Nowadays people are looking for Internet guidance drawn from the behavior of the masses. Some of these “preference engines” are simple lists of what’s most popular. The New York Times lists the “most emailed articles.” iTunes lists the top downloaded songs. Del.icio.us lists the most popular Internet bookmarks. These simple filters often let surfers zero in on the greatest hits.
Some recommendation software goes a step further and tries to tell you what people like you enjoyed. Amazon.com tells you that people who bought The Da Vinci Code also bought Holy Blood, Holy Grail. Netflix gives you recommendations that are contingent on the movies that you yourself have recommended in the past. This is truly “collaborative filtering,” because your ratings of movies help Netflix make better recommendations to others and their ratings help Netflix make better recommendations to you. The Internet is a perfect vehicle for this service because it’s really cheap for an Internet retailer to keep track of customer behavior and to automatically aggregate, analyze, and display this information for subsequent customers.
Of course, these algorithms aren’t perfect. A bachelor buying a one-time gift for a baby could, for example, trigger the program into recommending more baby products in the future. Wal-Mart had to apologize when people who searched for Martin Luther King: I Have a Dream were told they might also appreciate a Planet of the Apes DVD collection. Amazon.com similarly offended some customers who searched for “abortion” and were asked “Did you mean adoption?” The adoption question was generated automatically simply because many past customers who searched for abortion had also searched for adoption.
Still, on net, collaborative filters have been a huge boon for both consumers and retailers. At Netflix, nearly two-thirds of the rented films are recommended by the site. And recommended films are rated half a star higher (on Netflix’s five-star ranking system) than films that people rent outside the recommendation system.

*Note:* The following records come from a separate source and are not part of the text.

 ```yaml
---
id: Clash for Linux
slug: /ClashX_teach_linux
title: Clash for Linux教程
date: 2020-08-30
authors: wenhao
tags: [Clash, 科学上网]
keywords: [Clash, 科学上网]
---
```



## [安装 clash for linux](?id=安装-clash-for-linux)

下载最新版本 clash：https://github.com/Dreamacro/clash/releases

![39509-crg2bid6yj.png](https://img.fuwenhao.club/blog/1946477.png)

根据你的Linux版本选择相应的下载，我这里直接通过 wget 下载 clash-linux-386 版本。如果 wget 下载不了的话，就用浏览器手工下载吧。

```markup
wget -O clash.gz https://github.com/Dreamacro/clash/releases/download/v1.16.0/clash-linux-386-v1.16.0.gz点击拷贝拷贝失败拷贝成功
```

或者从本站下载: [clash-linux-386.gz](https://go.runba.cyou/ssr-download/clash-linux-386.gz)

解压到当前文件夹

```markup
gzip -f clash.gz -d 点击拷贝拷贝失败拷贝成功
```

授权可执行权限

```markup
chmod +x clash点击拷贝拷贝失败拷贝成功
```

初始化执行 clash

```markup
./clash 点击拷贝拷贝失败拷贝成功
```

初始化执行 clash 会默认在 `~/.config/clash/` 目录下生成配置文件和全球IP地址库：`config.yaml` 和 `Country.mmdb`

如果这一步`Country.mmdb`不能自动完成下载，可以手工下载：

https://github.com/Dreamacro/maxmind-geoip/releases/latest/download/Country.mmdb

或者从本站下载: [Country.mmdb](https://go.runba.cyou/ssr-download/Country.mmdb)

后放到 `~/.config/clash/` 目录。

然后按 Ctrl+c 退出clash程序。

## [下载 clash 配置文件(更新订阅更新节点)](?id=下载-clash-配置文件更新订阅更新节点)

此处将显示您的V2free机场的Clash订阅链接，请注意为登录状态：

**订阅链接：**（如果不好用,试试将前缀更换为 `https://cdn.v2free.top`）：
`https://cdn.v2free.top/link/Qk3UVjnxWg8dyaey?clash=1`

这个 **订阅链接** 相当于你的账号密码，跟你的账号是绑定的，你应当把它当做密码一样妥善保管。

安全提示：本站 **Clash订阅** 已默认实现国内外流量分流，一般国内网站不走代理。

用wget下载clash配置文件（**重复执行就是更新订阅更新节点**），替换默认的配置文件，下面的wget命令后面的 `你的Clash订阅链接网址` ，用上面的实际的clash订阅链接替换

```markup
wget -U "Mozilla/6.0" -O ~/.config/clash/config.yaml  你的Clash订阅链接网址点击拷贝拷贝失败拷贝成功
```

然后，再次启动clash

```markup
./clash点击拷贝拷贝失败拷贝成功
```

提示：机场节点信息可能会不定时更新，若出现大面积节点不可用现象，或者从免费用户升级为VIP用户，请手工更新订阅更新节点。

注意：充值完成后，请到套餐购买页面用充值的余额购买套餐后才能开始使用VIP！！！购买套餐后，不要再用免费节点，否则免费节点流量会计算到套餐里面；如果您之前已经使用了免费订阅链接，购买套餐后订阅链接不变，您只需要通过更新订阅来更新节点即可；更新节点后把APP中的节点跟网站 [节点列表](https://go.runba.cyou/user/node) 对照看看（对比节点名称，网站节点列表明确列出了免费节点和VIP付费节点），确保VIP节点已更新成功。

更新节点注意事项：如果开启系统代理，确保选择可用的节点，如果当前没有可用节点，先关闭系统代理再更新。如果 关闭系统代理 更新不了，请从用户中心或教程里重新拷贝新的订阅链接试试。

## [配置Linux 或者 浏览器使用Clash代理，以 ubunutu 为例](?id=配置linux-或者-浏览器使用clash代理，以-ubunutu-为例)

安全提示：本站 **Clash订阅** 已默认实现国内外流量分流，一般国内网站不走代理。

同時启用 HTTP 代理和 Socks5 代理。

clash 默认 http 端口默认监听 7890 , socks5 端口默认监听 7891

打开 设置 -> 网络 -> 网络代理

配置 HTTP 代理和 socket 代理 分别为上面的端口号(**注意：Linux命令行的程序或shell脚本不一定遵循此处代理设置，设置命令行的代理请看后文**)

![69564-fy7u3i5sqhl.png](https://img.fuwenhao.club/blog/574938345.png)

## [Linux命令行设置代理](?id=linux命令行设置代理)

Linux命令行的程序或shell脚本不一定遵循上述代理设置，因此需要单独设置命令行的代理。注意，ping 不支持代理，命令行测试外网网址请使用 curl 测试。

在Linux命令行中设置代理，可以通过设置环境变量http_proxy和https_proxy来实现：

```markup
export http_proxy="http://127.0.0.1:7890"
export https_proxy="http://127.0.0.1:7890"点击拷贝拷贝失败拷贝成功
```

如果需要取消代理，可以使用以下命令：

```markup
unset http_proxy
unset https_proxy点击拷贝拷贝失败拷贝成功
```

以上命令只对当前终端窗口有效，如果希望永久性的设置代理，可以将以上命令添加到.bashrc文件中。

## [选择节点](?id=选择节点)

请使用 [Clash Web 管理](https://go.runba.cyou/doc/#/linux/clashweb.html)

While lists of most-emailed articles and best-sellers tend to concentrate usage, the great thing about the more personally tailored recommendations is that they diversify usage. Netflix can recommend different movies to different people. As a result, more than 90 percent of the titles in its 50,000-movie catalog are rented at least monthly. Collaborative filters let sellers access what Chris Anderson calls the “long tail” of the preference distribution. The Netflix recommendations let its customers put themselves in rarefied market niches that used to be hard to find.

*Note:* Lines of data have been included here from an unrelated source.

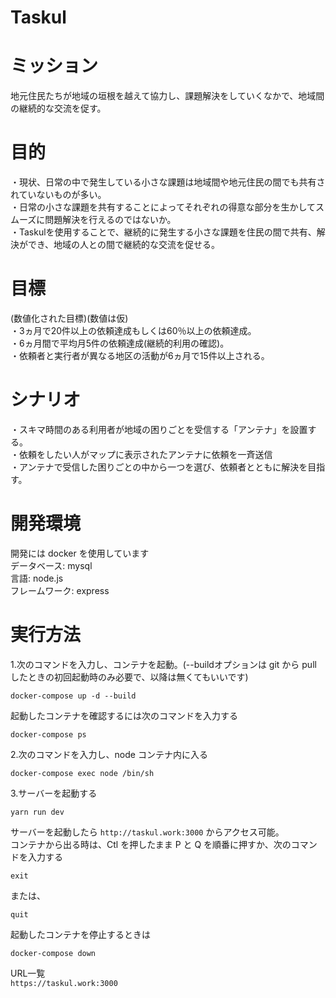 # Taskul

# ミッション
地元住民たちが地域の垣根を越えて協力し、課題解決をしていくなかで、地域間の継続的な交流を促す。

# 目的
・現状、日常の中で発生している小さな課題は地域間や地元住民の間でも共有されていないものが多い。<br>
・日常の小さな課題を共有することによってそれぞれの得意な部分を生かしてスムーズに問題解決を行えるのではないか。<br>
・Taskulを使用することで、継続的に発生する小さな課題を住民の間で共有、解決ができ、地域の人との間で継続的な交流を促せる。<br>

# 目標
(数値化された目標)(数値は仮)<br>
・3ヵ月で20件以上の依頼達成もしくは60％以上の依頼達成。<br>
・6ヵ月間で平均月5件の依頼達成(継続的利用の確認)。<br>
・依頼者と実行者が異なる地区の活動が6ヵ月で15件以上される。<br>

# シナリオ
・スキマ時間のある利用者が地域の困りごとを受信する「アンテナ」を設置する。<br>
・依頼をしたい人がマップに表示されたアンテナに依頼を一斉送信<br>
・アンテナで受信した困りごとの中から一つを選び、依頼者とともに解決を目指す。<br>

# 開発環境
開発には docker を使用しています<br>
データベース: mysql<br>
言語: node.js<br>
フレームワーク: express<br>



# 実行方法
1.次のコマンドを入力し、コンテナを起動。(--buildオプションは git から pull したときの初回起動時のみ必要で、以降は無くてもいいです)
```
docker-compose up -d --build
```
起動したコンテナを確認するには次のコマンドを入力する
```
docker-compose ps
```

2.次のコマンドを入力し、node コンテナ内に入る
```
docker-compose exec node /bin/sh
```

3.サーバーを起動する
```
yarn run dev
```
サーバーを起動したら `http://taskul.work:3000` からアクセス可能。<br>
コンテナから出る時は、Ctl を押したまま P と Q を順番に押すか、次のコマンドを入力する
```
exit
```
または、
```
quit
```

起動したコンテナを停止するときは
```
docker-compose down
```

URL一覧<br>
`https://taskul.work:3000`<br>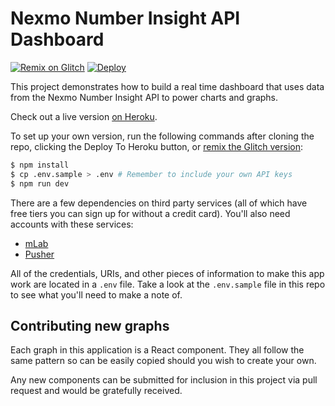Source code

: # Nexmo Number Insight API Dashboard

[![Remix on Glitch](https://cdn.glitch.com/2703baf2-b643-4da7-ab91-7ee2a2d00b5b%2Fremix-button.svg)](https://glitch.com/edit/#!/remix/https://glitch.com/edit/#!/nexmo-number-insight-dashboard) [![Deploy](https://www.herokucdn.com/deploy/button.svg)](https://heroku.com/deploy)

This project demonstrates how to build a real time dashboard that uses data from the Nexmo Number Insight API to power charts and graphs.

Check out a live version [on Heroku](https://nexmo-realtime-dashboard.herokuapp.com/).

To set up your own version, run the following commands after cloning the repo, clicking the Deploy To Heroku button, or [remix the Glitch version](https://glitch.com/edit/#!/nexmo-number-insight-dashboard):

```bash
$ npm install
$ cp .env.sample > .env # Remember to include your own API keys
$ npm run dev
```

There are a few dependencies on third party services (all of which have free tiers you can sign up for without a credit card). You'll also need accounts with these services:

- [mLab](https://mlab.com)
- [Pusher](https://www.pusher.com/)

All of the credentials, URIs, and other pieces of information to make this app work are located in a `.env` file. Take a look at the `.env.sample` file in this repo to see what you'll need to make a note of.

## Contributing new graphs

Each graph in this application is a React component. They all follow the same pattern so can be easily copied should you wish to create your own.

Any new components can be submitted for inclusion in this project via pull request and would be gratefully received.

The same thing is happening with music. At Pandora.com, users can type in a song or an artist that they like and almost instantaneously the
website starts streaming song after song in the same genre. Do you like Cyndi Lauper and Smash Mouth? Voilà, Pandora creates a Lauper/Smash Mouth radio station just for you that plays these artists plus others that sound like them. As each song is playing, you have the option of teaching the software more about what you like by clicking “I really like this song” or “Don’t play this type of song again.”
It’s amazing how well this site works for both me and my kids. It not only plays music that each of us enjoys, but it also finds music that we like by groups we’ve never heard of. For example, because I told Pandora that I like Bruce Springsteen, it created a radio station that started playing the Boss and other well-known artists, but after a few songs it had me grooving to “Now” by Keaton Simons (and because of on-hand quick links, it’s easy to buy the song or album on iTunes or Amazon). This is the long tail in action because there’s no way a nerd like me would have come across this guy on my own. A similar preference system lets Rhapsody.com play more than 90 percent of its catalog of a million songs every month.
MSNBC.com has recently added its own “recommended stories” feature. It uses a cookie to keep track of the sixteen articles you’ve most recently read and uses automated text analysis to predict what new stories you’ll want to read. It’s surprising how accurate a sixteen-story history can be in kickstarting your morning reading. It’s also a bit embarrassing: in my case American Idol articles are automatically recommended.